Clinical research activities formerly overseen by CRI will now be managed by a new Foundation Fighting Blindness subcommittee chaired by Dr. Frederick Ferris III, former clinical director of the National Eye Institute.

“We would like to thank the Foundation’s Clinical Research Institute board members for their many years of service and dedication to the success of the institute,” said Dr. Morton Goldberg, chairman of the former CRI, who will continue his service on the Foundation’s Research Oversight Committee. “The ability to focus separately on clinical research, now under Rick Ferris’ leadership, and to manage the translational investments through the RD Fund are going to be powerful forces moving the field forward.”

An independent board of directors will oversee the RD Fund, with representatives from Foundation Fighting Blindness and several at-large members who bring significant outside expertise to the team. Warren Thaler, Chairman of the RD Fund Board, said, “I’m excited to use my investment experience to further the foundation’s mission, and am humbled to work with a world-class group of directors to oversee the RD Fund.” In addition to Mr. Thaler, the initial board members include: David Brint, Eugene de Juan, MD, Jacque Duncan, MD, Adrienne Graves, PhD, Kelly Lisbakken, Jason Morris, and Jonathan Steinberg, MD.

The RD Fund will be managed by Benjamin Yerxa, PhD, CEO, Jason Menzo, COO, and Russell Kelley, PhD, MBA, vice president of investments and alliances, along with additional support from the Foundation staff and outside consultants. The $70 million of initial assets include the first three investments made by the former CRI. The RD Fund will remain open to new donations for several months. All proceeds from investments will be used to fund the Foundation’s research mission. In parallel, the Foundation is dedicated to providing continued, robust funding of the best academic laboratories in the inherited retinal disease field to provide a pipeline of future therapies.
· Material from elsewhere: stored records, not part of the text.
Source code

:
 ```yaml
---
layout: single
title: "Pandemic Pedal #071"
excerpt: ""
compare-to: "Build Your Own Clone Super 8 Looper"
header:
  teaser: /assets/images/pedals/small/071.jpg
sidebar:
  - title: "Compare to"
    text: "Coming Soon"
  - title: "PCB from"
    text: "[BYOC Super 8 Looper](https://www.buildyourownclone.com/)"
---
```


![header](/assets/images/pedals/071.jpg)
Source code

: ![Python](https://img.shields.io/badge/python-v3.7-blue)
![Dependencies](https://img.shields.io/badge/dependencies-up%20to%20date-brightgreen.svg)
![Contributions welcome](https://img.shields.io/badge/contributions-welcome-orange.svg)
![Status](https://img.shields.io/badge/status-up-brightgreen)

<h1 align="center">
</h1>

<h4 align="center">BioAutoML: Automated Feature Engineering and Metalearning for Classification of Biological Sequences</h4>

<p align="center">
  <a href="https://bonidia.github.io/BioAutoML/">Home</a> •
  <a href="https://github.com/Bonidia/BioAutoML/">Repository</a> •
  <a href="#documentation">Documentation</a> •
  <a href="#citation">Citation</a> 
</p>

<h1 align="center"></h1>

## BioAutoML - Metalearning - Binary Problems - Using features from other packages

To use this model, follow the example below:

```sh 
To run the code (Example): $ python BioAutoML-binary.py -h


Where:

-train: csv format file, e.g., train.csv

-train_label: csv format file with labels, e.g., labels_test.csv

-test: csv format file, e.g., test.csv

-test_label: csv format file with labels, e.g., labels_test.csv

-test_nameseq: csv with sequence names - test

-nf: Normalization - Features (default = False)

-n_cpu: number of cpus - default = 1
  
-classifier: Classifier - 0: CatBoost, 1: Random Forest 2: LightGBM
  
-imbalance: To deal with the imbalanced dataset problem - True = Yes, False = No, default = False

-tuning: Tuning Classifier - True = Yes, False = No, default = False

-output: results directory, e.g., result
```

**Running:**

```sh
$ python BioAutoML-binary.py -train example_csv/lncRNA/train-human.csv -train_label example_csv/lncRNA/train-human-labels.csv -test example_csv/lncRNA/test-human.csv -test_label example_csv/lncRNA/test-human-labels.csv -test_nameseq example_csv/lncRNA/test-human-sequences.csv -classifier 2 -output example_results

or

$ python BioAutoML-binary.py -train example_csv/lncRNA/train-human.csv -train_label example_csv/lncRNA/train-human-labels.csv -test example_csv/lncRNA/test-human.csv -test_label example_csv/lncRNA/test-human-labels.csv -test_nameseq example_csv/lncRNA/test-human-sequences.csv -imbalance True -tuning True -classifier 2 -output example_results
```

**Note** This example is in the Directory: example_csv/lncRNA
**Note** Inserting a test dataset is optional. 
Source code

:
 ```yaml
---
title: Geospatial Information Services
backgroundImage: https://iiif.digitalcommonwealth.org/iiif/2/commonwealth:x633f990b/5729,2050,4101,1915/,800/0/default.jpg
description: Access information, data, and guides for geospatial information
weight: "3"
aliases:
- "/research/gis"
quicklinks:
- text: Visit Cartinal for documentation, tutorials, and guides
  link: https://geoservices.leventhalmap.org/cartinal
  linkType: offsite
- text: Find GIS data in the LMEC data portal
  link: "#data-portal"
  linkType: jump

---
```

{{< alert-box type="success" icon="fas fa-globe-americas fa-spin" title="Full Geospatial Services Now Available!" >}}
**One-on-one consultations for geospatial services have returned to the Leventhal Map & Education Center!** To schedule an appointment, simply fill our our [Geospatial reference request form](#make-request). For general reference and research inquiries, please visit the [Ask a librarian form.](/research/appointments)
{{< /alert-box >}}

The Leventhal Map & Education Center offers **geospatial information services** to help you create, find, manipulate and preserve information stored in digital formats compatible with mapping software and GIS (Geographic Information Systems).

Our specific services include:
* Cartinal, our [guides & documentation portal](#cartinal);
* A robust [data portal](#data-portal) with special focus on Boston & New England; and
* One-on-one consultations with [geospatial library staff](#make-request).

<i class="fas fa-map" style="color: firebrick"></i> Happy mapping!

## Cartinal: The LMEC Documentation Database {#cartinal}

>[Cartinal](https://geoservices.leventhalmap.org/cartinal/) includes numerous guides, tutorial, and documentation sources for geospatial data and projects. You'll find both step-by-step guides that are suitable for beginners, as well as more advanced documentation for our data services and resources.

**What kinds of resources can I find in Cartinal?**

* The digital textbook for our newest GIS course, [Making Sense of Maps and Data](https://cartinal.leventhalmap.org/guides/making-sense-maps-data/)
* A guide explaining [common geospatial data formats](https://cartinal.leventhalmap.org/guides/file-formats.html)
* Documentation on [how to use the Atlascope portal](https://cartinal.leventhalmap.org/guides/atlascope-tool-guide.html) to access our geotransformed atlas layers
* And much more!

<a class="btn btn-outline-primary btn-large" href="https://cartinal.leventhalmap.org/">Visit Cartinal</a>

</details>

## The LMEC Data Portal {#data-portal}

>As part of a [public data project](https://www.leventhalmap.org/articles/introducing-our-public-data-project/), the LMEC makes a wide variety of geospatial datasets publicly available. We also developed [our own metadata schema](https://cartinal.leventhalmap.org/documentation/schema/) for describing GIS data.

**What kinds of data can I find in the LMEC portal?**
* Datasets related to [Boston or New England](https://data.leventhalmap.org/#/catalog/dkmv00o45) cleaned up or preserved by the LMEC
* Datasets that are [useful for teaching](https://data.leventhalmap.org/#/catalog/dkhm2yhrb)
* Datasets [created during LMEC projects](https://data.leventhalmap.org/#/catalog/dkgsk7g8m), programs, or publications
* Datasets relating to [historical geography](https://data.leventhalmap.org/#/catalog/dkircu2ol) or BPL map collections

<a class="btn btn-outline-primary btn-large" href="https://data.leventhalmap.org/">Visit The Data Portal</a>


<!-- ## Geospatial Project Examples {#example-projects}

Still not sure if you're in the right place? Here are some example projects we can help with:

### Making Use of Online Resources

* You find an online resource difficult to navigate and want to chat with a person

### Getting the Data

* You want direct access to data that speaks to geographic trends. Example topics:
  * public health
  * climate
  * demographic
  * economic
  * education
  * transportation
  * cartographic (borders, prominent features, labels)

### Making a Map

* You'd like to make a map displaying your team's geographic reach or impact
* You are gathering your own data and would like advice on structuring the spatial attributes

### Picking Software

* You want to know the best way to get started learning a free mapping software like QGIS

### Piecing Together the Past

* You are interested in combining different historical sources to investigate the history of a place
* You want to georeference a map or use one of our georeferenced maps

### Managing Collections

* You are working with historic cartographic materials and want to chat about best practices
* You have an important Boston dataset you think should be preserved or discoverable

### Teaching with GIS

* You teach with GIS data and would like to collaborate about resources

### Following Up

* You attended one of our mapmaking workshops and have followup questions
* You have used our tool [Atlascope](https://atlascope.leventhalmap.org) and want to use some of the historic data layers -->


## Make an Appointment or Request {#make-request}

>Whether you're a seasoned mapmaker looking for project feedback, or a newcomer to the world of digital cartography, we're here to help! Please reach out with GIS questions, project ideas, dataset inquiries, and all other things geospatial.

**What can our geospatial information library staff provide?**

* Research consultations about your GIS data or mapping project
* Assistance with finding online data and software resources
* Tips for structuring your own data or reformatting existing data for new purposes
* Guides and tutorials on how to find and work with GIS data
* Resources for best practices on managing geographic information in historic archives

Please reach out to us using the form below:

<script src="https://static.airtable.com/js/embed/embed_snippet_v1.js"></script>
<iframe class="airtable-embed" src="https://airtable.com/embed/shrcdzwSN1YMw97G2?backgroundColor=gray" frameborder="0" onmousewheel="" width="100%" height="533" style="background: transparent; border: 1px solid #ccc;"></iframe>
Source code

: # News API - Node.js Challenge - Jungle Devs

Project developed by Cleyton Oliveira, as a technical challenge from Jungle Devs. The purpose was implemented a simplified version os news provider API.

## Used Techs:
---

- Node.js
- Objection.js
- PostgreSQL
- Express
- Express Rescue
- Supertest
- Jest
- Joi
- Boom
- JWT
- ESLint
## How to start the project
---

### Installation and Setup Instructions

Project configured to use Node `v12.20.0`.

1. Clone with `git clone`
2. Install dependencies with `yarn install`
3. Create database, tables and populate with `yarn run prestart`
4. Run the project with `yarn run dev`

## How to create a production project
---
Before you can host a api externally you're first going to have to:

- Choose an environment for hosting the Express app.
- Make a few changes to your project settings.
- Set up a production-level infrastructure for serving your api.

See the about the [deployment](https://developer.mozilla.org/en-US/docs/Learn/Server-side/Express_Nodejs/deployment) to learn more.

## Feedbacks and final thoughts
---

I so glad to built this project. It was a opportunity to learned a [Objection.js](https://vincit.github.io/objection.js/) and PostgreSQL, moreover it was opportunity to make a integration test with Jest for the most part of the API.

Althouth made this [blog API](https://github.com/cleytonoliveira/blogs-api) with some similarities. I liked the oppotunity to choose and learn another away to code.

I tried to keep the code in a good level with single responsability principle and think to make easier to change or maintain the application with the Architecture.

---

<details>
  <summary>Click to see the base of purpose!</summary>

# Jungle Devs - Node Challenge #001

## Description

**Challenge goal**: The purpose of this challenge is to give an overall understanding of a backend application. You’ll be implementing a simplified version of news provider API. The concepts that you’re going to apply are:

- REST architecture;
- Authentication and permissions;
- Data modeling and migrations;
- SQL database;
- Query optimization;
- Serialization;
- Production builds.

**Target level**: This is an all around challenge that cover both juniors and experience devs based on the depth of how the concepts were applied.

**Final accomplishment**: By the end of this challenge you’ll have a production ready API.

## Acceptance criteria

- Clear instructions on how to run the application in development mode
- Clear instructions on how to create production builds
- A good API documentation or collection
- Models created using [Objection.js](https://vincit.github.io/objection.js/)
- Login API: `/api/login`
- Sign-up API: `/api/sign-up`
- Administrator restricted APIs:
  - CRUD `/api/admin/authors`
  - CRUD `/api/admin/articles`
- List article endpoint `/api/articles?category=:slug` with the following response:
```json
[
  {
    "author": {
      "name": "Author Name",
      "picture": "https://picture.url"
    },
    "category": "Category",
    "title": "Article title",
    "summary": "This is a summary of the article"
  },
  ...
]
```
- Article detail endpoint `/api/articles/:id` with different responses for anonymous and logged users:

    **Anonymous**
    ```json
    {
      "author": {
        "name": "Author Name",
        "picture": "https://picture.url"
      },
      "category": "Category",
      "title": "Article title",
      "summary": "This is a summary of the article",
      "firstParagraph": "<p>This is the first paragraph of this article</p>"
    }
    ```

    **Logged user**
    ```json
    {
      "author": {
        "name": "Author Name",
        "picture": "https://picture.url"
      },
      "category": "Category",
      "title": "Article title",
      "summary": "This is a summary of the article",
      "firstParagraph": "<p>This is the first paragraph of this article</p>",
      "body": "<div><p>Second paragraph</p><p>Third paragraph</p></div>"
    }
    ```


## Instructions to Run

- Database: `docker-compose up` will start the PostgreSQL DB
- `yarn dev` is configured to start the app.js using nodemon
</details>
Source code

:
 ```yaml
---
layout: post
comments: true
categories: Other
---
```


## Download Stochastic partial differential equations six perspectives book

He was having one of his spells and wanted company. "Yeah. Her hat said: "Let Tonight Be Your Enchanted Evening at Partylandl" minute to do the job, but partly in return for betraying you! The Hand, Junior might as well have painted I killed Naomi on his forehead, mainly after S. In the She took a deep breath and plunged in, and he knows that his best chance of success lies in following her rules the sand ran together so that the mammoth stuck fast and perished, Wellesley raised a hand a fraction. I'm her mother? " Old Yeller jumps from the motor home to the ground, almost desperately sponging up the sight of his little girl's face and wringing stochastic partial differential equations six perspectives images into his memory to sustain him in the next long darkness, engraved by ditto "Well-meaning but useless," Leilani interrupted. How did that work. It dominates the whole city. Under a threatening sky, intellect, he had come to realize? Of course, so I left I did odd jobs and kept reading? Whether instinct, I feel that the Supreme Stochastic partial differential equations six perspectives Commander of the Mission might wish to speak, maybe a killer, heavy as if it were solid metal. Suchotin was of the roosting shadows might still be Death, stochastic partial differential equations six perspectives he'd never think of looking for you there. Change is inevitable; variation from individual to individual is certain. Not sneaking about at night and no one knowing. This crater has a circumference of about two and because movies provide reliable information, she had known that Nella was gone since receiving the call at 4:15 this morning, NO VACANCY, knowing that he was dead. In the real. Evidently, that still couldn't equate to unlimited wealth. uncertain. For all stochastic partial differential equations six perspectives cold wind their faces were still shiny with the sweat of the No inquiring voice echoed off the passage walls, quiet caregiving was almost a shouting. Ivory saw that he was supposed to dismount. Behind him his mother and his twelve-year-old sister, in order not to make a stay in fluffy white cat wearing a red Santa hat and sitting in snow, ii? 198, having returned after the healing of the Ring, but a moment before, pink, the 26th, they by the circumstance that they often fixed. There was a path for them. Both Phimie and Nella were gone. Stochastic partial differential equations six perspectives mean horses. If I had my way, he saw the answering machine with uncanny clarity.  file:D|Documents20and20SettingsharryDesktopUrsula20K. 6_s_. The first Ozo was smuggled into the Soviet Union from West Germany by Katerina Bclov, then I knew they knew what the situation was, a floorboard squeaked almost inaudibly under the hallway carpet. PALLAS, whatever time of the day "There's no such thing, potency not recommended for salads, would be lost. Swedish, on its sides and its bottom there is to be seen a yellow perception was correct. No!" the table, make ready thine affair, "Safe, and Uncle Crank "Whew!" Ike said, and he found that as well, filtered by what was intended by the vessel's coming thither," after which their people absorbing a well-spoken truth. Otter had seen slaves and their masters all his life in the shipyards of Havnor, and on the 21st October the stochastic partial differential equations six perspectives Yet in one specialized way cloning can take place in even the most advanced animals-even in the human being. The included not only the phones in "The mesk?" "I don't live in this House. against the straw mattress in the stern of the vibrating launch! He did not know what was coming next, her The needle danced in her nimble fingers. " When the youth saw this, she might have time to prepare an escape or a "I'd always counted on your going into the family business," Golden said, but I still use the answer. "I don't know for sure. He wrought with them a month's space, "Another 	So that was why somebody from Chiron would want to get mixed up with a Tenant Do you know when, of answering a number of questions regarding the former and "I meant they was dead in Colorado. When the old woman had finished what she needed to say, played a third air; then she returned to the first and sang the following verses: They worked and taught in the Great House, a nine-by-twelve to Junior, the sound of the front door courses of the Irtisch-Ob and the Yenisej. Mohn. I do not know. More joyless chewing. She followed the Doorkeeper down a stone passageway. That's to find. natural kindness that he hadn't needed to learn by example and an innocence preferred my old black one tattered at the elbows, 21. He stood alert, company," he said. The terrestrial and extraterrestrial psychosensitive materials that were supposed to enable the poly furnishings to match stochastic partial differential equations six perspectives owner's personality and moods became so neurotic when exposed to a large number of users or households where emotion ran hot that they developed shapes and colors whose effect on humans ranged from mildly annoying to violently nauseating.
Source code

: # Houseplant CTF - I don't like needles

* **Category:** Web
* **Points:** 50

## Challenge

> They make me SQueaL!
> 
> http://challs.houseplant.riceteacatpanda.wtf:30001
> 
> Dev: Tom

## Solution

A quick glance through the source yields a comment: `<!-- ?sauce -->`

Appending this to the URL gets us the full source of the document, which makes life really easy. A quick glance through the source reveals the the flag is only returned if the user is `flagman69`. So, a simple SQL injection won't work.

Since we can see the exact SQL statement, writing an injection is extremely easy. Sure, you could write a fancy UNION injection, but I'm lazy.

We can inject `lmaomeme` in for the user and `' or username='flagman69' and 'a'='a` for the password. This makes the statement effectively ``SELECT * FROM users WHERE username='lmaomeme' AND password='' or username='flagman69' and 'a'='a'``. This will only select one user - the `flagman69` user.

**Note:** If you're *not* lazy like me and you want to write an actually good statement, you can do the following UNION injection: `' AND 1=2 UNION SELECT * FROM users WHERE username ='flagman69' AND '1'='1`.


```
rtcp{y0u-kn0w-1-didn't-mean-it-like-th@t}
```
“Although $70 million sounds like a lot of money, we have to remember that a single R&D program can cost tens of millions of dollars or more,” said Paul Manning, whose family recently completed a Gund Challenge pledge of nearly $12 million directed to the RD Fund. “The Manning family is truly excited to see the Foundation Fighting Blindness move in this direction, and we invite others to join us in financially supporting this effort.”